ATLANTA — Atlanta Mayor Keisha Lance Bottoms is framing the issue of whether to defund police as a matter of "reallocating funds" that Atlanta is already "ahead of the curve" on.
The rallying cry to defund police has become a significant element of activists' calls for radical police reform amid the ongoing protests against police brutality and systemic racism in the wake of the killings of George Floyd, Ahmaud Arbery and Breonna Taylor.
In a practical sense, the call to defund police is about pressuring local officials who control police department budgets to significantly scale them back as a means to rein in police overreach. Some activists go a step further and call for the complete elimination of police department funding as a way of abolishing them.
In an interview with 11Alive earlier this week and again during a City Council conference call on Wednesday, Mayor Bottoms said felt her police reform priorities were broadly aligned with what she sees activists who use a message like "defund police" are calling for.
Incidentally, that exact message was painted onto the street outside Atlanta Police headquarters overnight.
"I think that a very simplified message is 'defund the police,' but I think the overarching thing is that people want to see a reallocation of resources into community development and alternatives to just criminalizing ... behavior, so I think it's incumbent upon us to help people articulate that frustration," the mayor told 11Alive's Cheryl Preheim in the interview earlier this week.
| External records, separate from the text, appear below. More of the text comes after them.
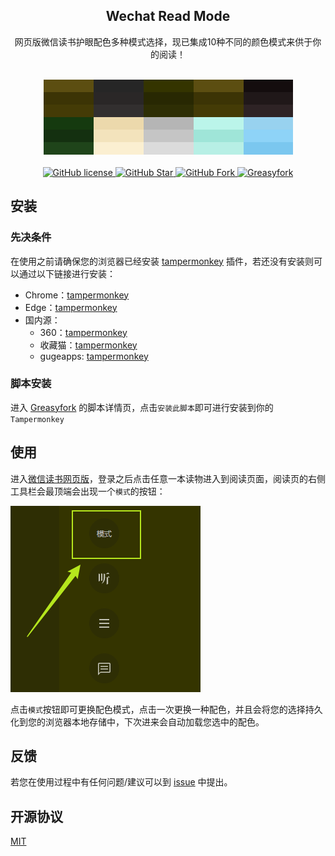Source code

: <center>
<h2>Wechat Read Mode</h2>
<p>网页版微信读书护眼配色多种模式选择，现已集成10种不同的颜色模式来供于你的阅读！</p>
<br/>
<div>
<img src="./logo.png" alt="wechat-read-mode"/>
</div>
<br/>
<div>
<a href="https://github.com/Licoy/wechat-read-mode">
<img src="https://img.shields.io/github/license/Licoy/wechat-read-mode.svg?logo=github" alt="GitHub license"/>
</a>
<a href="https://github.com/Licoy/wechat-read-mode">
<img src="https://img.shields.io/github/stars/Licoy/wechat-read-mode.svg?logo=github" alt="GitHub Star"/>
</a>
<a href="https://github.com/Licoy/wechat-read-mode/">
<img src="https://img.shields.io/github/forks/Licoy/wechat-read-mode.svg?logo=github" alt="GitHub Fork"/>
</a>
<a href="https://greasyfork.org/zh-CN/users/922854-licoy">
<img src="https://img.shields.io/badge/油猴-Greasyfork-CC3333.svg?logo=tampermonkey" alt="Greasyfork"/>
</a>
</div>
</center>

## 安装
### 先决条件
在使用之前请确保您的浏览器已经安装 [tampermonkey](https://www.tampermonkey.net/) 插件，若还没有安装则可以通过以下链接进行安装：

- Chrome：[tampermonkey](https://chrome.google.com/webstore/detail/tampermonkey/dhdgffkkebhmkfjojejmpbldmpobfkfo)
- Edge：[tampermonkey](https://microsoftedge.microsoft.com/addons/detail/tampermonkey/iikmkjmpaadaobahmlepeloendndfphd)
- 国内源：
    - 360：[tampermonkey](https://ext.chrome.360.cn/webstore/search/tampermonkey)
    - 收藏猫：[tampermonkey](https://chrome.pictureknow.com/extension?id=4d999497b75d4eb6acf4d0db3053f1af)
    - gugeapps: [tampermonkey](https://www.gugeapps.net/webstore/detail/tampermonkey/dhdgffkkebhmkfjojejmpbldmpobfkfo)

### 脚本安装
进入 [Greasyfork](https://greasyfork.org/zh-CN/scripts/446123-%E5%BE%AE%E4%BF%A1%E8%AF%BB%E4%B9%A6%E6%8A%A4%E7%9C%BC%E9%85%8D%E8%89%B2%E5%A4%9A%E7%A7%8D%E6%A8%A1%E5%BC%8F%E9%80%89%E6%8B%A9) 的脚本详情页，点击`安装此脚本`即可进行安装到你的`Tampermonkey`

## 使用
进入[微信读书网页版](https://r.qq.com)，登录之后点击任意一本读物进入到阅读页面，阅读页的右侧工具栏会最顶端会出现一个`模式`的按钮：

![use](./use.png)

点击`模式`按钮即可更换配色模式，点击一次更换一种配色，并且会将您的选择持久化到您的浏览器本地存储中，下次进来会自动加载您选中的配色。

## 反馈
若您在使用过程中有任何问题/建议可以到 [issue](https://github.com/Licoy/wechat-read-mode/issues/new) 中提出。

## 开源协议
[MIT](https://github.com/Licoy/wechat-read-mode/blob/main/LICENSE)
She points to the city's corrections budget, which she said is being cut by 60 percent with the conversion of the Atlanta city jail into what she calls a "center of equity, health and wellness."
"The intent of this movement as best as I can assess really is about reallocating funds for social services and support and community enhancement initiatives," the mayor said during the City Council conference call on Wednesday, in response to a question from Councilwoman Marci Collier Overstreet.
"We are ahead of the curve in Atlanta because we are already reallocating our public safety (funds), we are already moving 60 percent roughly out of our corrections budget into that very specific area. So in some areas people are calling it defunding the police, in Atlanta we've been doing this work over the past couple of years," the mayor explained.
Bottoms said that while the police budget has increased year-over-year, that is largely due to a raise in police salaries. She defended that, saying that most of the police budget goes into things like salaries, pensions and workers' compensation, and that paying officers well helps ensure a more effective force.
"Many people who have an issue with police take exception with that pay raise, but I've articulated it and I stand by that reasoning now - we don’t want our police officers working two and three jobs," she said to 11Alive. "We want to have competitive salaries We don’t want them exhausted, because they’ve been working all night somewhere else, when they come into work on behalf of the city. Because it makes them fatigued, it makes their temper a bit shorter, and all the things that go along with being exhausted."
"We also want our police officers to be able to afford to live in the city of Atlanta so they can be a part of the communities that they are partnering with, and we need it to be competitive because we don’t want the leftovers," she added. "We want to be able to pick from the best talent pool that’s available."